Die hohe Kunst des Stollenbackens
WOLFEN/MZ. - Aber auch wenn nicht gerade die beste Zeit für gute alte Handwerksbetriebe ist - Troitzschs sind zuversichtlich. Immerhin besteht der Betrieb schon seit 1934 - inzwischen in der dritten Generation. Seit 1995 führt Enkel Gunter Troitzsch das Geschäft zusammen mit seiner Frau Annett.

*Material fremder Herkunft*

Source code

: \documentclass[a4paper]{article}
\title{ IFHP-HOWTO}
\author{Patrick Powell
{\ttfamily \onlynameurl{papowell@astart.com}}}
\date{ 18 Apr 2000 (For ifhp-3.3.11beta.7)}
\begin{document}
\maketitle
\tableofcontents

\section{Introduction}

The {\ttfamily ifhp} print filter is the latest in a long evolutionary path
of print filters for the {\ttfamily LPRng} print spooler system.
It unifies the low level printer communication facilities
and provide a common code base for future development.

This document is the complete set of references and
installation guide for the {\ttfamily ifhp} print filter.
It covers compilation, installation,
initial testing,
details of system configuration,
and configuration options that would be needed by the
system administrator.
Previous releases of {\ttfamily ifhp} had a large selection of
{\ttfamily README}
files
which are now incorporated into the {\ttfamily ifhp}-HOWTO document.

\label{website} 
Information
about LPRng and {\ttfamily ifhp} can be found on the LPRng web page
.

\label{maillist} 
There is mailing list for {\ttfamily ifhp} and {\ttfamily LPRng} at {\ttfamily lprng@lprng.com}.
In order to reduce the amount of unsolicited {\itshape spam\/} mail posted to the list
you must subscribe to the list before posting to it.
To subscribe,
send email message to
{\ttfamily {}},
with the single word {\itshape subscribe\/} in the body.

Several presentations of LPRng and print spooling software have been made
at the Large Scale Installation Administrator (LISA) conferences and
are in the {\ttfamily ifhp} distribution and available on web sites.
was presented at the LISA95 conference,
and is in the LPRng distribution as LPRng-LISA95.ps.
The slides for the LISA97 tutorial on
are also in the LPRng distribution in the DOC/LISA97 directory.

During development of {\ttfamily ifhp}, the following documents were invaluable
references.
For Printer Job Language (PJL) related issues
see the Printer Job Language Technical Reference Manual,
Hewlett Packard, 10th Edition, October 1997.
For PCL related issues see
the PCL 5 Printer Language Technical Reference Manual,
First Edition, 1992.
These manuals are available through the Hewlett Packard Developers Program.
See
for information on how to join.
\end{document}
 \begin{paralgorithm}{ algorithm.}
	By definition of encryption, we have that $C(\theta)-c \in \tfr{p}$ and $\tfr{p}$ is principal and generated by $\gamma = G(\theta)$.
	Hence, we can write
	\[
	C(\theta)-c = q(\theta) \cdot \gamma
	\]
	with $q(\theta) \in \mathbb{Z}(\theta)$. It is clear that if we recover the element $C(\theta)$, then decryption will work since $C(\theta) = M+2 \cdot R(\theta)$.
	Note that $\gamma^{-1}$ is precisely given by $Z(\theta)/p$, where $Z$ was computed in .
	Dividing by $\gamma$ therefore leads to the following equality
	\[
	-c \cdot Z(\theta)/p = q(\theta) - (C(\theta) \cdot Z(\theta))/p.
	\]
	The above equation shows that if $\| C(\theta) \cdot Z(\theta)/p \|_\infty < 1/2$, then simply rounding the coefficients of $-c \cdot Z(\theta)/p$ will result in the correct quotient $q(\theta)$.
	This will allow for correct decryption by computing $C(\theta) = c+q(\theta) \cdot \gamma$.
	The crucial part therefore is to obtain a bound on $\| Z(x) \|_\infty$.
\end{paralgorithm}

Die Weihnachtszeit ist für beide vor allem eins: viel Arbeit. Denn jetzt kommt es auf den Stollen an. Und der wird hier seit 74 Jahren noch genau so gemacht wie am ersten Tag - nach dem alten Rezept des Großvaters. Bereits Ende Oktober geht's damit los. So ein Backtag ist ein hartes Geschäft und will gut vorbereitet sein. Der Vorteil: Bäckerei und Wohnhaus gehören bei Familie Troitzsch zusammen. Um eins klingelt der Wecker, viertel zwei steht Gunter Troitzsch schon in der Backstube. Der Stollen wird allerdings erst als letztes gemacht. "Weil der Ofen dann nicht mehr so heiß sein darf", betont der 45-Jährige. Das ist zwischen fünf und sechs Uhr. Die Zutaten werden in einem großen Rührbottich ganz vorsichtig geknetet. Um keinen Einheitsbrei aus dem wertvollem Teig zu machen, rührt die kräftige Maschine immer nur zwei Minuten. Der Meister wirft einen kritischen Blick auf sein Werk: "Wir müssen die Ruhezeiten einhalten, damit sich der Teig auch entwickelt. Das ist entscheidend." Der kleine Betrieb der Familie Troitzsch bäckt allerdings nicht nur den eigenen Stollen, sondern auch den seiner Kunden. "Bei uns hat das Tradition", sagt er während er die Zutaten in den Teig gibt. Viele Bäckereien bieten diesen Dienst nicht mehr an. Der Aufwand ist zu groß und nur noch wenige Kunden bereiten selbst ihren Stollenteig zu.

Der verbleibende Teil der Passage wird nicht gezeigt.